What you have to do: Sift the listing for lines that hold the string "models" and pull them out.
━━━━━ Supplied material ━━━━━
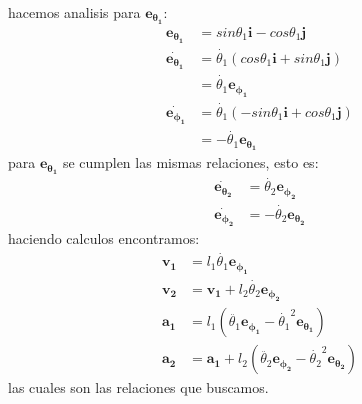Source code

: \documentclass{article}
\begin{document}
\begin{tcolorbox}
hacemos analisis para $\bm{e_{\theta_1}}$:
\begin{align*}
    \bm{e_{\theta_1}} 
    &= sin\theta_1 \bm{i} - cos\theta_1 \bm{j} \\
    \bm{\dot{e_{\theta_1}}} 
    &= \dot{\theta_1} (cos\theta_1 \bm{i} + sin\theta_1 \bm{j})\\
    &= \dot{\theta_1} \bm{e_{\phi_1}} \\
    \bm{\dot{e_{\phi_1}}}
    &= \dot{\theta_1} (-sin\theta_1 \bm{i} + cos\theta_1 \bm{j}) \\
    &= -\dot{\theta_1} \bm{e_{\theta_1}} 
\end{align*}
para $\bm{e_{\theta_1}}$ se cumplen las mismas relaciones, esto es:
\begin{align*}
    \bm{\dot{e_{\theta_2}}} 
    &= \dot{\theta_2} \bm{e_{\phi_2}} \\
    \bm{\dot{e_{\phi_2}}}
    &= -\dot{\theta_2}\bm{e_{\theta_2}}
\end{align*}
haciendo calculos encontramos:
\begin{align*}
    \bm{v_1} 
    &= l_1\dot{\theta_1}\bm{e_{\phi_1}} \\
    \bm{v_2} 
    &= \bm{v_1} + l_2\dot{\theta_2}\bm{e_{\phi_2}} \\
    \bm{a_1}
    &= l_1(\ddot{\theta_1}\bm{e_{\phi_1}} - \dot{\theta_1}^2\bm{e_{\theta_1}}) \\
    \bm{a_2}
    &= \bm{a_1} + l_2(\ddot{\theta_2}\bm{e_{\phi_2}} - \dot{\theta_2}^2\bm{e_{\theta_2}})
\end{align*}
las cuales son las relaciones que buscamos.
\end{tcolorbox}
\end{document}
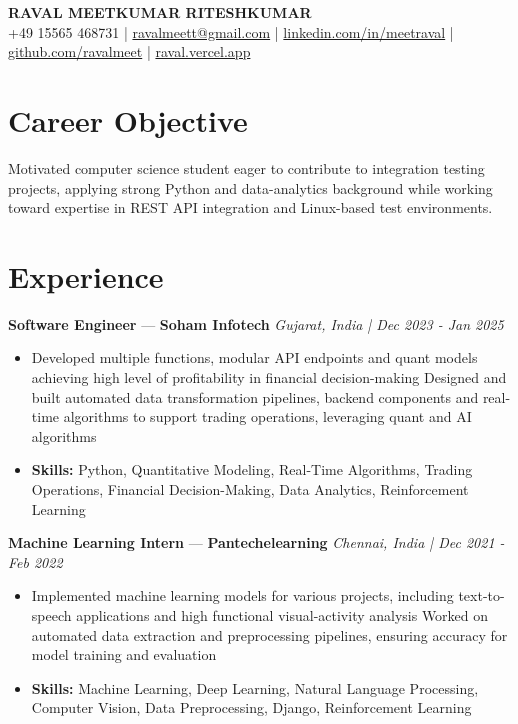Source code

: \documentclass[a4paper,10pt]{article}
\begin{document}
\begin{center}
  {\Large\bfseries RAVAL MEETKUMAR RITESHKUMAR}\\[2pt]
  {\small +49 15565 468731 \;|\; \href{mailto:ravalmeett@gmail.com}{ravalmeett@gmail.com} \;|\; \href{https://www.linkedin.com/in/meetraval/}{linkedin.com/in/meetraval} \;|\; \href{https://github.com/ravalmeet}{github.com/ravalmeet} \;|\; \href{https://raval.vercel.app/}{raval.vercel.app}}
\end{center}
\vspace{-3pt}

\section*{Career Objective}
Motivated computer science student eager to contribute to integration testing projects, applying strong Python and data-analytics background while working toward expertise in REST API integration and Linux-based test environments.\par

\section*{Experience}
\textbf{Software Engineer} — \textbf{Soham Infotech} \hfill \textit{Gujarat, India \;|\; Dec 2023 - Jan 2025}\par
\vspace{1pt}
\begin{itemize}
  \item Developed multiple functions, modular API endpoints and quant models achieving high level of profitability in financial decision-making Designed and built automated data transformation pipelines, backend components and real-time algorithms to support trading operations, leveraging quant and AI algorithms
  \item \textbf{Skills:} Python, Quantitative Modeling, Real-Time Algorithms, Trading Operations, Financial Decision-Making, Data Analytics, Reinforcement Learning
\end{itemize}
\vspace{3pt}
\textbf{Machine Learning Intern} — \textbf{Pantechelearning} \hfill \textit{Chennai, India \;|\; Dec 2021 - Feb 2022}\par
\vspace{1pt}
\begin{itemize}
  \item Implemented machine learning models for various projects, including text-to-speech applications and high functional visual-activity analysis Worked on automated data extraction and preprocessing pipelines, ensuring accuracy for model training and evaluation
  \item \textbf{Skills:} Machine Learning, Deep Learning, Natural Language Processing, Computer Vision, Data Preprocessing, Django, Reinforcement Learning
\end{itemize}
\end{document}
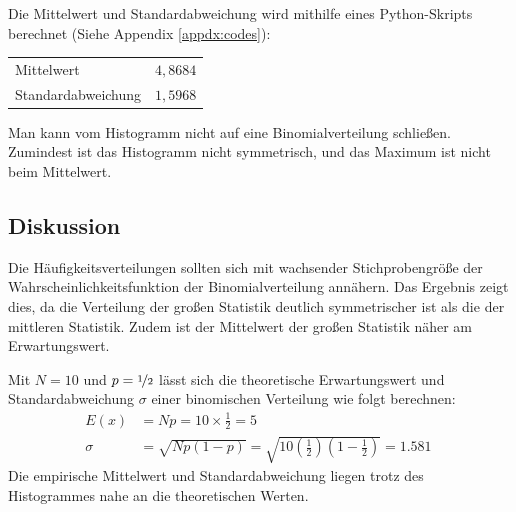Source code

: \documentclass[twoside]{article}
\begin{document}
        Die Mittelwert und Standardabweichung wird mithilfe eines Python-Skripts berechnet (Siehe Appendix \ref{appdx:codes}):
         \begin{center}
            \begin{tabular}{l l}
                \toprule
                Mittelwert & $4,8684$ \\
                Standardabweichung & $1,5968$ \\
                \bottomrule
            \end{tabular}
        \end{center}
        
         Man kann vom Histogramm nicht auf eine Binomialverteilung schließen. Zumindest ist das Histogramm nicht symmetrisch, und das Maximum ist nicht beim Mittelwert.
        
    \subsection*{Diskussion}
        Die Häufigkeits\-verteilungen sollten sich mit wachsender Stichprobengröße der Wahrscheinlichkeitsfunktion der Binomial\-verteilung annähern. Das Ergebnis zeigt dies, da die Verteilung der großen Statistik deutlich symmetrischer ist als die der mittleren Statistik. Zudem ist der Mittelwert der großen Statistik näher am Erwartungswert.

        Mit $N = 10$ und $p = \nicefrac{1}{2}$ lässt sich die theoretische Erwartungswert und Standardabweichung $\sigma$ einer binomischen Verteilung wie folgt berechnen:
        \begin{align}
            E(x) &= Np = 10 \times \frac{1}{2} = 5 \\
            \sigma &= \sqrt{Np(1-p)} = \sqrt{10\left(\frac{1}{2}\right)\left(1-\frac{1}{2}\right)} = \SI{1.581}{}
        \end{align}
        Die empirische Mittelwert und Standardabweichung liegen trotz des Histogrammes nahe an die theoretischen Werten. 

        \pagebreak
\end{document}
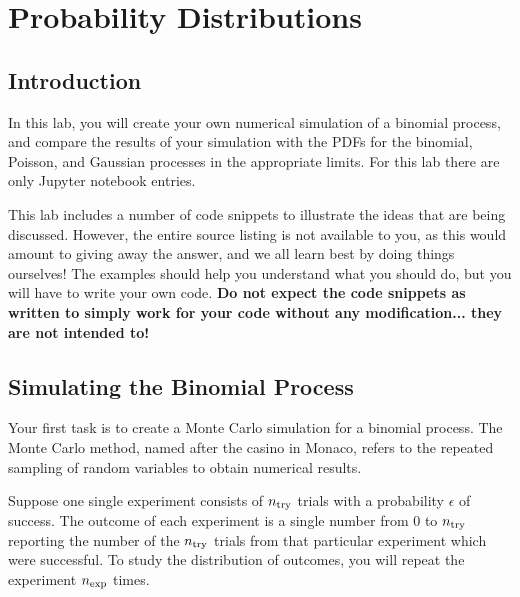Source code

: \chapter{Probability Distributions}

%
%

\section{Introduction}

In this lab, you will create your own numerical simulation of a binomial
process, and compare the results of your simulation with the PDFs for
the binomial, Poisson, and Gaussian processes in the appropriate
limits.  For this lab there are only Jupyter notebook entries. 

This lab includes a number of code snippets to illustrate the ideas
that are being discussed.  However, the entire source listing is not
available to you, as this would amount to giving away the answer, and
we all learn best by doing things ourselves!  The examples should help
you understand what you should do, but you will have to write your own
code.  {\bf Do not expect the code snippets as written to simply work
  for your code without any modification... they are not intended to!}

\section{Simulating the Binomial Process}

Your first task is to create a Monte Carlo simulation for a binomial
process.  The Monte Carlo method, named after the casino in Monaco, refers
to the repeated sampling of random variables to obtain numerical results.

Suppose one single experiment consists of $n_{\rm try}$ trials with a
probability $\epsilon$ of success.  The outcome of each experiment is
a single number from 0 to $n_{\rm try}$ reporting the number of the
$n_{\rm try}$ trials from that particular experiment which were
successful.  To study the distribution of outcomes, you will repeat the
experiment $n_{\rm exp}$ times.

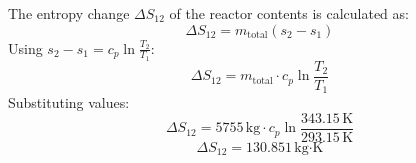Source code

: The entropy change \( \Delta S_{12} \) of the reactor contents is calculated as:  
\[
\Delta S_{12} = m_{\text{total}} \left( s_2 - s_1 \right)
\]  
Using \( s_2 - s_1 = c_p \ln \frac{T_2}{T_1} \):  
\[
\Delta S_{12} = m_{\text{total}} \cdot c_p \ln \frac{T_2}{T_1}
\]  
Substituting values:  
\[
\Delta S_{12} = 5755 \, \text{kg} \cdot c_p \ln \frac{343.15 \, \text{K}}{293.15 \, \text{K}}
\]  
\[
\Delta S_{12} = 130.851 \, \text{kg·K}
\]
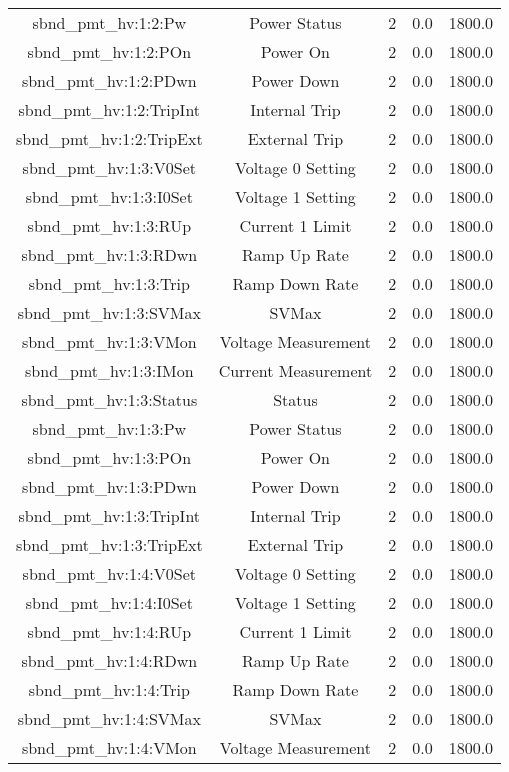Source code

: \begin{center}
\begin{longtable}{c | c c c c }
sbnd\_pmt\_hv:1:2:Pw & Power Status & 2 & 0.0 & 1800.0\\ 
sbnd\_pmt\_hv:1:2:POn & Power On & 2 & 0.0 & 1800.0\\ 
sbnd\_pmt\_hv:1:2:PDwn & Power Down & 2 & 0.0 & 1800.0\\ 
sbnd\_pmt\_hv:1:2:TripInt & Internal Trip & 2 & 0.0 & 1800.0\\ 
sbnd\_pmt\_hv:1:2:TripExt & External Trip & 2 & 0.0 & 1800.0\\ 
sbnd\_pmt\_hv:1:3:V0Set & Voltage 0 Setting & 2 & 0.0 & 1800.0\\ 
sbnd\_pmt\_hv:1:3:I0Set & Voltage 1 Setting & 2 & 0.0 & 1800.0\\ 
sbnd\_pmt\_hv:1:3:RUp & Current 1 Limit & 2 & 0.0 & 1800.0\\ 
sbnd\_pmt\_hv:1:3:RDwn & Ramp Up Rate & 2 & 0.0 & 1800.0\\ 
sbnd\_pmt\_hv:1:3:Trip & Ramp Down Rate & 2 & 0.0 & 1800.0\\ 
sbnd\_pmt\_hv:1:3:SVMax & SVMax & 2 & 0.0 & 1800.0\\ 
sbnd\_pmt\_hv:1:3:VMon & Voltage Measurement & 2 & 0.0 & 1800.0\\ 
sbnd\_pmt\_hv:1:3:IMon & Current Measurement & 2 & 0.0 & 1800.0\\ 
sbnd\_pmt\_hv:1:3:Status & Status & 2 & 0.0 & 1800.0\\ 
sbnd\_pmt\_hv:1:3:Pw & Power Status & 2 & 0.0 & 1800.0\\ 
sbnd\_pmt\_hv:1:3:POn & Power On & 2 & 0.0 & 1800.0\\ 
sbnd\_pmt\_hv:1:3:PDwn & Power Down & 2 & 0.0 & 1800.0\\ 
sbnd\_pmt\_hv:1:3:TripInt & Internal Trip & 2 & 0.0 & 1800.0\\ 
sbnd\_pmt\_hv:1:3:TripExt & External Trip & 2 & 0.0 & 1800.0\\ 
sbnd\_pmt\_hv:1:4:V0Set & Voltage 0 Setting & 2 & 0.0 & 1800.0\\ 
sbnd\_pmt\_hv:1:4:I0Set & Voltage 1 Setting & 2 & 0.0 & 1800.0\\ 
sbnd\_pmt\_hv:1:4:RUp & Current 1 Limit & 2 & 0.0 & 1800.0\\ 
sbnd\_pmt\_hv:1:4:RDwn & Ramp Up Rate & 2 & 0.0 & 1800.0\\ 
sbnd\_pmt\_hv:1:4:Trip & Ramp Down Rate & 2 & 0.0 & 1800.0\\ 
sbnd\_pmt\_hv:1:4:SVMax & SVMax & 2 & 0.0 & 1800.0\\ 
sbnd\_pmt\_hv:1:4:VMon & Voltage Measurement & 2 & 0.0 & 1800.0\\ 

\end{longtable}
\end{center}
━━━━━
Answer below:
  \item Developed multiple functions, modular API endpoints and quant models achieving high level of profitability in financial decision-making Designed and built automated data transformation pipelines, backend components and real-time algorithms to support trading operations, leveraging quant and AI algorithms
  \item Implemented machine learning models for various projects, including text-to-speech applications and high functional visual-activity analysis Worked on automated data extraction and preprocessing pipelines, ensuring accuracy for model training and evaluation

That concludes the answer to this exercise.